Um documentário em co-produção Suíça/Alemanha/França abordou um tema 100% brasileiro: a Bossa Nova e João Gilberto. Há algum tempo, foi noticiado no jornal a situação calamitosa em que o músico se encontrava. Recluso em seu apartamento há décadas, cheio de dívidas por não cumprir seus contratos, o cantor chegou a ser interditado na justiça pela própria filha, para resolver as questões de ordem financeira. Até a porta da casa do artista chegou a ser arrombada, algo extremamente lamentável, mesmo que tenha alguma justificativa. Pois bem, eis que, num belo dia, eu me deparo com o trailer de “Onde Está Você, João Gilberto?” no cinema, realizado pelo alemão Georges Gachot, que aborda a reclusão do artista.

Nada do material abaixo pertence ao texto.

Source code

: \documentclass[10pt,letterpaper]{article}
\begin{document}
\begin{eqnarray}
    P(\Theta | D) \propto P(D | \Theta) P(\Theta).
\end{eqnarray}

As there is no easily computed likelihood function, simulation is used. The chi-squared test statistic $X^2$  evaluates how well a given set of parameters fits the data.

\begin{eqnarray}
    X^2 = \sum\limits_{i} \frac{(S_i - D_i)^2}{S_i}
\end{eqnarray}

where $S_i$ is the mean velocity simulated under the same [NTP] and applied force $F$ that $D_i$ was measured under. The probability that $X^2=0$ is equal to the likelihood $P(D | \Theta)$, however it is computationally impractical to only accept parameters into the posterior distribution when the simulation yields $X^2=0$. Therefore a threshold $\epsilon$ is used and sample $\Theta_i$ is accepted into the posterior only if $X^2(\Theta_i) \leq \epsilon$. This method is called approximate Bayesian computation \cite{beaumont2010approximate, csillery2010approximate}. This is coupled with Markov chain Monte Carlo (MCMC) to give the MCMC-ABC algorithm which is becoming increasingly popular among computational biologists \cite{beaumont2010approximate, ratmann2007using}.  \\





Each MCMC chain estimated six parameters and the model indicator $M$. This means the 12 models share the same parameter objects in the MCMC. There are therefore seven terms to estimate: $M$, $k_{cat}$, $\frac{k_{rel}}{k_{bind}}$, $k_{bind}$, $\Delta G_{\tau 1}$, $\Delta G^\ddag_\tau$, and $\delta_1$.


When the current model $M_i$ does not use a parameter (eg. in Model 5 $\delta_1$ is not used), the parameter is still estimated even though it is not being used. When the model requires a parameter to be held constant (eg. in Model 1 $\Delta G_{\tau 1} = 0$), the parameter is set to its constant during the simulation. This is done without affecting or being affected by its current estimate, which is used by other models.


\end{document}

E aí, logo pensei: “esse documentário tem tudo a ver com o que se tem sido noticiado outro dia sobre João Gilberto, e com a vantagem de se ter um olhar estrangeiro sobre a questão”, sendo esse argumento o que fez com que eu me interessasse por esse filme. Eu acreditava que o documentário ajudaria a compreender melhor a alta situação caótica pela qual o artista passa hoje. E qual é a impressão dessa película? Inicialmente, o filme, em parte, nos ajuda a entender um pouco o que aconteceu com o cantor, mas não muito. Há a proposta de se seguir os passos do pesquisador alemão Marc Fisher, que escreveu um livro sobre João Gilberto e tentou, sem sucesso, entrar em contato com o cantor aqui no Brasil.
Quatro meses depois dessa tentativa, Fischer se suicida. Gachot, então, com o espólio intelectual de Fischer, tenta uma nova investida para encontrar o cantor, também sem sucesso. E aí, a figura enigmática do cantor é substituída por entrevistas com nomes consagrados da Bossa Nova, tais como João Donato, Miúcha, Marcos Valle e Roberto Menescal. Obviamente que o assunto das entrevistas era Gilberto, mas esse rosário de artistas da Bossa Nova se tornou bem mais interessante, pois eles tinham vontade de falar com o documentarista. A coisa se processa de uma forma que o cantor acaba até meio que virando um pano de fundo, um suporte para se falar da Bossa Nova, com outros artistas aparecendo de forma muito mais vívida. É claro que João Gilberto sempre é o assunto principal. Só que seu autoisolamento faz com que as pessoas que falam sobre ele se tornem personagens bem mais interessantes.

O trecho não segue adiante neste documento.